The Bakers also grow wheat, canola and lucerne, on a bigger scale, but decided about 10 years ago to give maize a go.

“We were looking for a summer crop to utilise our irrigation,” Mr Baker said.

“It is very costly to grow because it uses a lot of fertiliser because it grows so big, so fast.

“We get twice the yield that we do get for wheat but maize has twice the inputs.

“It usually trades at about $20 a tonne above the price of wheat but we end up with about a similar margin.”

Mr Baker said the family did grow maize for human consumption originally but decided to move to a new variety as part of their crop rotation.

“The crop they call corn is usually for human consumption and is a variety called grit, which is what is in Corn Flakes and that,” he said.

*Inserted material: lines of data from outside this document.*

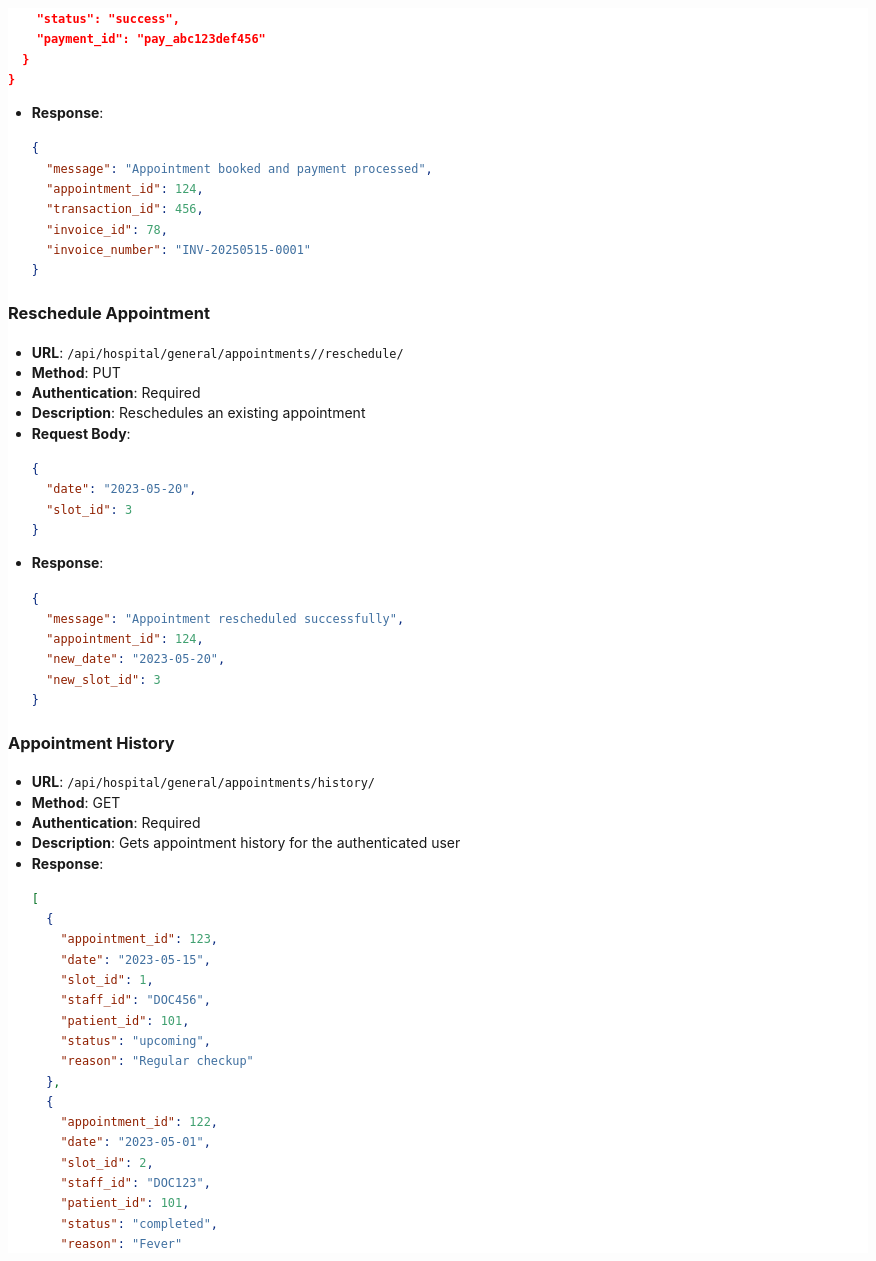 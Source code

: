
   ```json
      "status": "success",
      "payment_id": "pay_abc123def456"
    }
  }
  ```
- **Response**: 
  ```json
  {
    "message": "Appointment booked and payment processed",
    "appointment_id": 124,
    "transaction_id": 456,
    "invoice_id": 78,
    "invoice_number": "INV-20250515-0001"
  }
  ```

### Reschedule Appointment

- **URL**: `/api/hospital/general/appointments//reschedule/`
- **Method**: PUT
- **Authentication**: Required
- **Description**: Reschedules an existing appointment
- **Request Body**:
  ```json
  {
    "date": "2023-05-20",
    "slot_id": 3
  }
  ```
- **Response**: 
  ```json
  {
    "message": "Appointment rescheduled successfully",
    "appointment_id": 124,
    "new_date": "2023-05-20",
    "new_slot_id": 3
  }
  ```

### Appointment History

- **URL**: `/api/hospital/general/appointments/history/`
- **Method**: GET
- **Authentication**: Required
- **Description**: Gets appointment history for the authenticated user
- **Response**: 
  ```json
  [
    {
      "appointment_id": 123,
      "date": "2023-05-15",
      "slot_id": 1,
      "staff_id": "DOC456",
      "patient_id": 101,
      "status": "upcoming",
      "reason": "Regular checkup"
    },
    {
      "appointment_id": 122,
      "date": "2023-05-01",
      "slot_id": 2,
      "staff_id": "DOC123",
      "patient_id": 101,
      "status": "completed",
      "reason": "Fever"
  ``` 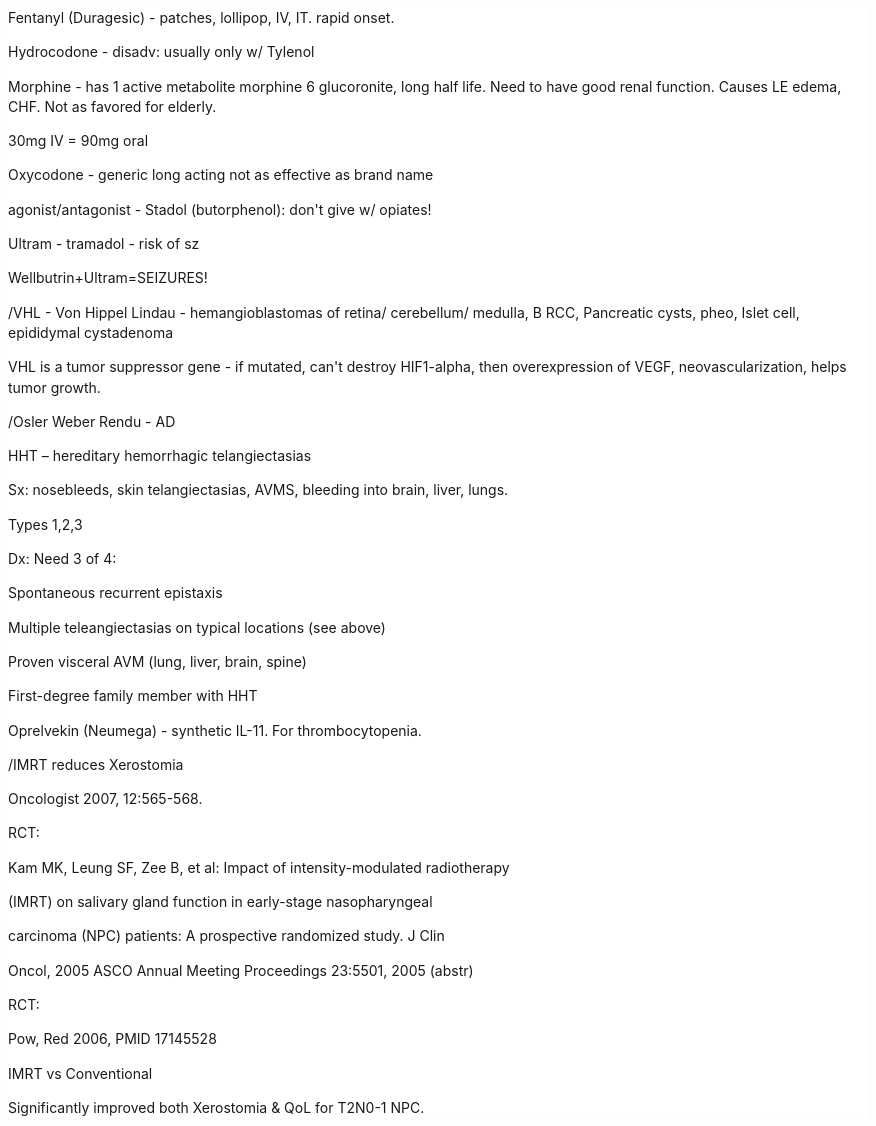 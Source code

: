 Fentanyl (Duragesic) - patches, lollipop, IV, IT. rapid onset.

Hydrocodone - disadv: usually only w/ Tylenol

Morphine - has 1 active metabolite morphine 6 glucoronite, long half life.  Need to have good renal function.  Causes LE edema, CHF.  Not as favored for elderly.

 30mg IV = 90mg oral

Oxycodone - generic long acting not as effective as brand name

agonist/antagonist - Stadol (butorphenol):  don't give w/ opiates!

Ultram - tramadol - risk of sz

Wellbutrin+Ultram=SEIZURES!

/VHL - Von Hippel Lindau - hemangioblastomas of retina/ cerebellum/ medulla, B RCC, Pancreatic cysts, pheo, Islet cell, epididymal cystadenoma

VHL is a tumor suppressor gene - if mutated, can't destroy HIF1-alpha, then overexpression of VEGF, neovascularization, helps tumor growth.

/Osler Weber Rendu - AD

HHT – hereditary hemorrhagic telangiectasias

Sx: nosebleeds, skin telangiectasias, AVMS, bleeding into brain, liver, lungs.

Types 1,2,3

Dx: Need 3 of 4:

Spontaneous recurrent epistaxis

Multiple teleangiectasias on typical locations (see above)

Proven visceral AVM (lung, liver, brain, spine)

First-degree family member with HHT

Oprelvekin (Neumega) - synthetic IL-11.  For thrombocytopenia.

/IMRT reduces Xerostomia

Oncologist 2007, 12:565-568.

RCT:

Kam MK, Leung SF, Zee B, et al: Impact of intensity-modulated radiotherapy

(IMRT) on salivary gland function in early-stage nasopharyngeal

carcinoma (NPC) patients: A prospective randomized study. J Clin

Oncol, 2005 ASCO Annual Meeting Proceedings 23:5501, 2005 (abstr)

RCT:

Pow, Red 2006, PMID 17145528

IMRT vs Conventional

Significantly improved both Xerostomia & QoL for T2N0-1 NPC.
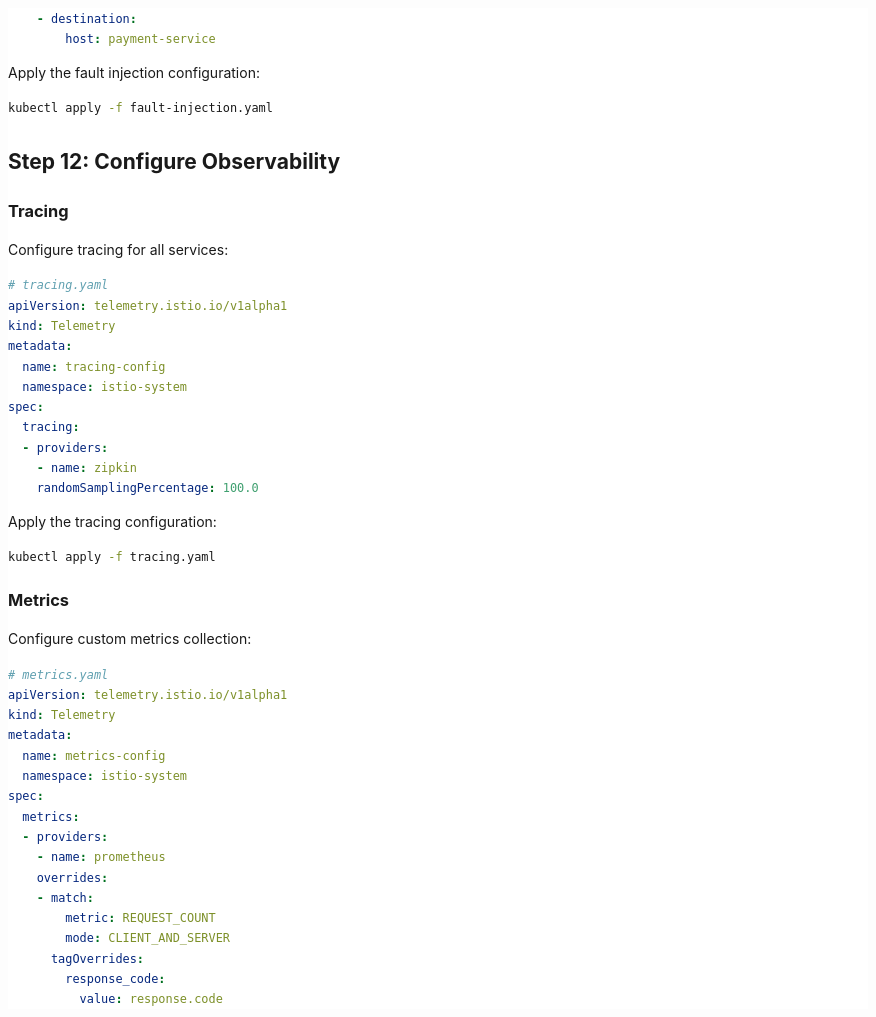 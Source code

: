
 ```yaml
    - destination:
        host: payment-service
```

Apply the fault injection configuration:

```bash
kubectl apply -f fault-injection.yaml
```

## Step 12: Configure Observability

### Tracing

Configure tracing for all services:

```yaml
# tracing.yaml
apiVersion: telemetry.istio.io/v1alpha1
kind: Telemetry
metadata:
  name: tracing-config
  namespace: istio-system
spec:
  tracing:
  - providers:
    - name: zipkin
    randomSamplingPercentage: 100.0
```

Apply the tracing configuration:

```bash
kubectl apply -f tracing.yaml
```

### Metrics

Configure custom metrics collection:

```yaml
# metrics.yaml
apiVersion: telemetry.istio.io/v1alpha1
kind: Telemetry
metadata:
  name: metrics-config
  namespace: istio-system
spec:
  metrics:
  - providers:
    - name: prometheus
    overrides:
    - match:
        metric: REQUEST_COUNT
        mode: CLIENT_AND_SERVER
      tagOverrides:
        response_code:
          value: response.code
```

“We try to double crop, that is, put in wheat, harvest it and then put maize in, but as grit takes longer to grow than the variety we plant we don’t use it.

“Ours is mainly for stock feed and a little bit of that ends up for export; something which has only started in the last couple of years.”

The family business, called Belgium Seeds, sells mainly to feed mills in Melbourne but has now found a market closer to home.

“Rivalea in Corowa bought our maize for the first time this year and we will be selling over 50 per cent of our crop to them,” Mr Baker said.

“We get a better price in Melbourne but we don’t have the same transport costs (we had).

“And it means we can harvest and dry it in our big dryer one day and deliver it to Rivalea the next; we don’t have to store it.”

The Bakers current crop was put in during December and will be harvested at the start of May.

“You don’t need specialised equipment to harvest it, just a conventional header with different front on it, called a corn front,” he said.

“Maize is neither good nor bad when it comes to the effect it has on soil.

“A few people over the last two or three years have started to get into it, so it is growing in popularity.

“But our crop won’t get any bigger because we are pretty much maxed with the water situation and maize can only grow in the summer; it won’t grow in winter.”